RECORDS FOR PROCESSING →
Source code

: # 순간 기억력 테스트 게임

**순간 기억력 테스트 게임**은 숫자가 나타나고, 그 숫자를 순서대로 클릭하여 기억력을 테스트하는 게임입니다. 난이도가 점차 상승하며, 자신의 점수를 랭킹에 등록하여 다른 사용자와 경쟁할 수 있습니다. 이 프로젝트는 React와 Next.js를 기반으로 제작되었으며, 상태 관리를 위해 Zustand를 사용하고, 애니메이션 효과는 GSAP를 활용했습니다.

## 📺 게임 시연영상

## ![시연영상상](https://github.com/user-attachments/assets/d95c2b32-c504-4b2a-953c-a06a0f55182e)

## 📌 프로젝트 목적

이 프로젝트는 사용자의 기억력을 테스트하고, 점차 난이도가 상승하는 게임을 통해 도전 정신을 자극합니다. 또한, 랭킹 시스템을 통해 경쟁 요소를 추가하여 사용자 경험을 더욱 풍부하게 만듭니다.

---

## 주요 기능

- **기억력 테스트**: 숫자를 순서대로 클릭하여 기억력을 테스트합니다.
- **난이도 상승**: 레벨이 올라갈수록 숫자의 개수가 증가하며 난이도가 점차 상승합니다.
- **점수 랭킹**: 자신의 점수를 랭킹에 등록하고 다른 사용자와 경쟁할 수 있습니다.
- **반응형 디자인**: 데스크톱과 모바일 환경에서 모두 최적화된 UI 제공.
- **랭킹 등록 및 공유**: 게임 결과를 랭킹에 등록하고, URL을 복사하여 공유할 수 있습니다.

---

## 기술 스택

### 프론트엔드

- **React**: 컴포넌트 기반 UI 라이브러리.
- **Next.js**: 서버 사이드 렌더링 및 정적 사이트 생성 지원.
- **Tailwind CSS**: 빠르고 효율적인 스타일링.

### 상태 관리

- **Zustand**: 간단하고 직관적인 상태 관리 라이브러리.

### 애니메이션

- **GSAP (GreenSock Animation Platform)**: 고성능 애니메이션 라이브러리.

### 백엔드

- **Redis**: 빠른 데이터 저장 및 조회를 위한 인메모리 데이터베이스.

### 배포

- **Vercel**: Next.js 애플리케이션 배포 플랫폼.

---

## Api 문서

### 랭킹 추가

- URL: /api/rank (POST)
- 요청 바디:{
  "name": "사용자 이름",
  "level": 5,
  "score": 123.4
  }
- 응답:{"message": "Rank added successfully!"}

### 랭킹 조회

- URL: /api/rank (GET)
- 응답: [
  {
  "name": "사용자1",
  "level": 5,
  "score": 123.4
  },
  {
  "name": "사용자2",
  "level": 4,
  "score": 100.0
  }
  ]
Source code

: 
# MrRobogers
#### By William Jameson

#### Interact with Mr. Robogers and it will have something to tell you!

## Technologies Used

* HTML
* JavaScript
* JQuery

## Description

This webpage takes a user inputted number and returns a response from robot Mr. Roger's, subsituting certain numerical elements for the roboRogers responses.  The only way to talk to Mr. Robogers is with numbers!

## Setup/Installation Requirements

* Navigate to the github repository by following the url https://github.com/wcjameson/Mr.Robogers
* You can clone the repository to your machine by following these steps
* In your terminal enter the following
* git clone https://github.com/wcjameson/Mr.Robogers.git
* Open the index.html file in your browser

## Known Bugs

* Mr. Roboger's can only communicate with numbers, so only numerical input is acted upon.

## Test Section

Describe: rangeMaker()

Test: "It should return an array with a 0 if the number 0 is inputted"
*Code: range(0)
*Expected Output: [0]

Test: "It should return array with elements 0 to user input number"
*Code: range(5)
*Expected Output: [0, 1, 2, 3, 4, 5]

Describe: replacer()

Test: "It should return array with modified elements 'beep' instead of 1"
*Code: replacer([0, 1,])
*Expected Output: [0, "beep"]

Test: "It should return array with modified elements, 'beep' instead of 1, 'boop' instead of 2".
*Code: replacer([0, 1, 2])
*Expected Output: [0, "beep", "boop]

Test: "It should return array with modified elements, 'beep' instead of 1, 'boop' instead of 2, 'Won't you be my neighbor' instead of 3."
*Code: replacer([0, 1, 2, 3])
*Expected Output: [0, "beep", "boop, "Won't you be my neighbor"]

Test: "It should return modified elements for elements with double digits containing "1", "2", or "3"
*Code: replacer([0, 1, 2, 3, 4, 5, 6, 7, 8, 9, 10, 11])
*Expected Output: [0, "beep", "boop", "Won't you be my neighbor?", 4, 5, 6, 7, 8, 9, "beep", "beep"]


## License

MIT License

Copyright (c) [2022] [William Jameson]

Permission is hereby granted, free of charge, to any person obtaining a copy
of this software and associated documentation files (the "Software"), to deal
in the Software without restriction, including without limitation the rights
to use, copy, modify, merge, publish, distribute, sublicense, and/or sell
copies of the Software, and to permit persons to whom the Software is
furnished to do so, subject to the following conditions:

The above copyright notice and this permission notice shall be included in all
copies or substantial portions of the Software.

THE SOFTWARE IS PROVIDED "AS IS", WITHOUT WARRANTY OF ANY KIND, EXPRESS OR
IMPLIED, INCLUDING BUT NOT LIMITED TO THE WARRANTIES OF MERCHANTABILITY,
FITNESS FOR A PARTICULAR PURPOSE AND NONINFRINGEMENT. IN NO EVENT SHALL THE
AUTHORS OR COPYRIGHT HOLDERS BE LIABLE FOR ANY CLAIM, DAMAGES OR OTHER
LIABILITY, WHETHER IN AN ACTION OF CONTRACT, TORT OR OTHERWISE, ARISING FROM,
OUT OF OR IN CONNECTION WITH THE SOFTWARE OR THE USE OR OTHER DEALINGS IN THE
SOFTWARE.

EXERCISE REQUIREMENTS →
Go through the entries above and report every line in which the word "Next" appears.

SOLVED EXERCISE →
**순간 기억력 테스트 게임**은 숫자가 나타나고, 그 숫자를 순서대로 클릭하여 기억력을 테스트하는 게임입니다. 난이도가 점차 상승하며, 자신의 점수를 랭킹에 등록하여 다른 사용자와 경쟁할 수 있습니다. 이 프로젝트는 React와 Next.js를 기반으로 제작되었으며, 상태 관리를 위해 Zustand를 사용하고, 애니메이션 효과는 GSAP를 활용했습니다.
- **Next.js**: 서버 사이드 렌더링 및 정적 사이트 생성 지원.
- **Vercel**: Next.js 애플리케이션 배포 플랫폼.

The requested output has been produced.